Provided data:
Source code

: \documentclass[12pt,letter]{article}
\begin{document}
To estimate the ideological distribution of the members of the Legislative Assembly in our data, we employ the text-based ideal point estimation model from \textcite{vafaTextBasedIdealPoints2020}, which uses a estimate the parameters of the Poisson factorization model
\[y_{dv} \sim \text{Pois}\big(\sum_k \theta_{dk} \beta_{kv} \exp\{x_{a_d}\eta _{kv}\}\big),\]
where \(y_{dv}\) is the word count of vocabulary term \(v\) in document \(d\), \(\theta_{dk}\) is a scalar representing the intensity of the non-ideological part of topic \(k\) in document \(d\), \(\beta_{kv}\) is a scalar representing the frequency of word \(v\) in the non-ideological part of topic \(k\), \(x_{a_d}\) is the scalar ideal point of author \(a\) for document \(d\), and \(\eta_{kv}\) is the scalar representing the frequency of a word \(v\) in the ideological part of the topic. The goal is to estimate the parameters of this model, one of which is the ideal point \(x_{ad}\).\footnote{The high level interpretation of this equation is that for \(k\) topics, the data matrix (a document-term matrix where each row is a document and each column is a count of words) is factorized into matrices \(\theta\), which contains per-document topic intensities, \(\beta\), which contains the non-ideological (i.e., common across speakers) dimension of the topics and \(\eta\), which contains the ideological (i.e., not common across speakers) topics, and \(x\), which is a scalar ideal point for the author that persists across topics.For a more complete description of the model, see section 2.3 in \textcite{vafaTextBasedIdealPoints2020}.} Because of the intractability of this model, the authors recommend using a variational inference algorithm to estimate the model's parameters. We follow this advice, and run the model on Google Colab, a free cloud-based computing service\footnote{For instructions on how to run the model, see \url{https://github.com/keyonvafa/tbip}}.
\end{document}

...

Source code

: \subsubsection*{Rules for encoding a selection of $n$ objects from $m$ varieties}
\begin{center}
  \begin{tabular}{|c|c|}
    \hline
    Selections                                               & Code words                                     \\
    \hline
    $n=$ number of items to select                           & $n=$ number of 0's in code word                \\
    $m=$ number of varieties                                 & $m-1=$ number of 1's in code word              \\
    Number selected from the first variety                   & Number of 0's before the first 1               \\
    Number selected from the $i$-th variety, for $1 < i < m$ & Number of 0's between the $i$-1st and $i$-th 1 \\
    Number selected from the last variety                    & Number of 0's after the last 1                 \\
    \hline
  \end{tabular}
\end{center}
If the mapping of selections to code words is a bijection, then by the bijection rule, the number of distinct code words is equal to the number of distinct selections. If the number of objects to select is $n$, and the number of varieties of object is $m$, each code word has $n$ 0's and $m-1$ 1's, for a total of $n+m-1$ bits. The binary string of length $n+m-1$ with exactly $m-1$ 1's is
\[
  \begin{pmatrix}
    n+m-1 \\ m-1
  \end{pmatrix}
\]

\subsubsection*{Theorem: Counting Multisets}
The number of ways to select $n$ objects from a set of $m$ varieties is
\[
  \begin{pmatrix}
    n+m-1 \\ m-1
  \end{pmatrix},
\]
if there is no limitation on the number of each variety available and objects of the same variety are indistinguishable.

Problem: Each line of the material with the word "variety" in it should be listed.

Problem solution:
    Number selected from the first variety                   & Number of 0's before the first 1               \\
    Number selected from the $i$-th variety, for $1 < i < m$ & Number of 0's between the $i$-1st and $i$-th 1 \\
    Number selected from the last variety                    & Number of 0's after the last 1                 \\
if there is no limitation on the number of each variety available and objects of the same variety are indistinguishable.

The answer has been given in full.